Bild: DDR-Bürger, 1987 (Ausschnitt).
Eine Ansammlung Menschen vor dem Brandenburger Tor, Ostseite. Die Szene ist
unschwer in die 1980er Jahre einzuordnen, ebenso wie seine Entstehung in
der späten DDR. Und es zeigt eigentlich nichts Bemerkenswertes.

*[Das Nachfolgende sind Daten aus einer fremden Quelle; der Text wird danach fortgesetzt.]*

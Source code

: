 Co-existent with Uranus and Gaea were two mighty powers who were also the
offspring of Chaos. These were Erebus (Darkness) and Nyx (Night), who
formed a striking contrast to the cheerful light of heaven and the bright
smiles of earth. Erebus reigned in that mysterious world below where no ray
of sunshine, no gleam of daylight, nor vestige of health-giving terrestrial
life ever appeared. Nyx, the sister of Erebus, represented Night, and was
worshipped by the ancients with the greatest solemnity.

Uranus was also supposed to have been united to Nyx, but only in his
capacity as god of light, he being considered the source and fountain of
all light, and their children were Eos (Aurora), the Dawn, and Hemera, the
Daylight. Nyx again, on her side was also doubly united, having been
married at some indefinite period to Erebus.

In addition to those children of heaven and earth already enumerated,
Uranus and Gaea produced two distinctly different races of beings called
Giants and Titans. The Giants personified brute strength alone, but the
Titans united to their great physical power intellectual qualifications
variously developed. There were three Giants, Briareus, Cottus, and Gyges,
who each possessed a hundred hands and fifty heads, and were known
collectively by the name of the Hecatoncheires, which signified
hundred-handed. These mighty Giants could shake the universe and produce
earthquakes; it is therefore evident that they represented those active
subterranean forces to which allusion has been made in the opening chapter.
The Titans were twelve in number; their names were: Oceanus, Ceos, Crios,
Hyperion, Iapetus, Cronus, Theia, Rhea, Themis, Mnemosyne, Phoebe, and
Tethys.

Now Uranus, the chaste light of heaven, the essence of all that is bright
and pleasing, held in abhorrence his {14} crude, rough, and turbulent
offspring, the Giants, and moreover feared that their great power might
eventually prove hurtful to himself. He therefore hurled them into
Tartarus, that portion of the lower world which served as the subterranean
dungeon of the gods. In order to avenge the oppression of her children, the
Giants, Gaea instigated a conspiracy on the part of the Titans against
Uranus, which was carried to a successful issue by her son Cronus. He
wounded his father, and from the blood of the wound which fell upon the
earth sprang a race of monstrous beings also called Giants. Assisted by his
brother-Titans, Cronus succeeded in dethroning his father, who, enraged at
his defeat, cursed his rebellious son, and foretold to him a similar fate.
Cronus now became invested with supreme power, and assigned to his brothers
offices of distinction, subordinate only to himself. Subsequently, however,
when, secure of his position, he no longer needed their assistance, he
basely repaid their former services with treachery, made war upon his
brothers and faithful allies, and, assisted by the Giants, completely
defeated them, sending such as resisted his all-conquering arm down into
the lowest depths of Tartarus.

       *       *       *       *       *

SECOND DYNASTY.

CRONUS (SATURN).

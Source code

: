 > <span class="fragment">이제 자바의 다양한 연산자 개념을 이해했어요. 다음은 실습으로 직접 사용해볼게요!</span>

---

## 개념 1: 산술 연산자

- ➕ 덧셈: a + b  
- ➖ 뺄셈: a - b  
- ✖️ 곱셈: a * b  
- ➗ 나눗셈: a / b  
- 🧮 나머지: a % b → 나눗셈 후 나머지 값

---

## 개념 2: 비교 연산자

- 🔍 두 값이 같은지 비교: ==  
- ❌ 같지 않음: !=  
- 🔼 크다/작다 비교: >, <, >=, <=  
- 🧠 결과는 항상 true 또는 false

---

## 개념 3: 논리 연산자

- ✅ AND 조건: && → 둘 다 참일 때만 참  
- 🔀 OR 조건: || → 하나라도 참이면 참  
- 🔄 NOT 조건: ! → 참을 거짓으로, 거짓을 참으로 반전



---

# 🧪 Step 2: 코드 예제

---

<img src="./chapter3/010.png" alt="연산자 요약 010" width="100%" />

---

Gemäß den zwei Kategorien, die Roland Barthes einmal für seinen
persönlichen Zugang zur Fotografie formulierte, beschränkte sich dieses
Bild auf die Erfüllung des Studiums, womit Barthes die Hingabe des
Fotografen an eine Sache, aber auch die kulturelle Ermöglichung der
Teilhabe an einem (politischen) Geschehen, an Figuren, Mienen, Gesten und
Handlungen durch eine Fotografie meinte.
Das, was Barthes als Punctum bezeichnete, nämlich die feine Brechung, die
kleine Spitze, die das Studium aus dem Gleichgewicht bringt, scheint dem
Foto zu fehlen. Wenn der japanische Fotograf Seiichi Furuya, der diese
Szene festhielt, sein Foto erläutert, werden Roland Barthes’ Kategorien
allerdings durch ein anderes Merkmal erweitert, nämlich um das Phänomen des
Abwesenden, um das, was dieses Foto gerade nicht offenbart.
Die Aufnahme entstand am 12. Juni 1987, genau zu dem Zeitpunkt, als
US-Präsident Ronald Reagan, einen Steinwurf entfernt vor der Westseite des
Brandenburger Tores, Michail Gorbatschow mit markigen Worten aufforderte,
die Berliner Mauer einzureißen. Eben nicht dem weltpolitischen Auftritt
gefolgt zu sein, sondern seinem anonymen Widerhall unweit daneben, das
macht den Belang des Fotos aus. Das Abwesende wird durch das Anwesende
präsent.
## Von Tokio nach Graz, nach Ost-Berlin
Seiichi Furuya wurde 1950 auf den Izu-Inseln geboren, studierte Architektur
und Fotografie in Tokio. Er kehrte 1973 seinem bedingungslos
fortschrittsgläubigen, die eigene Geschichte verdrängenden Heimatland den
Rücken. Und landete in Österreich, einem Land zwischen katholischem
Wertekonservativismus und immerwährender politischer Neutralität.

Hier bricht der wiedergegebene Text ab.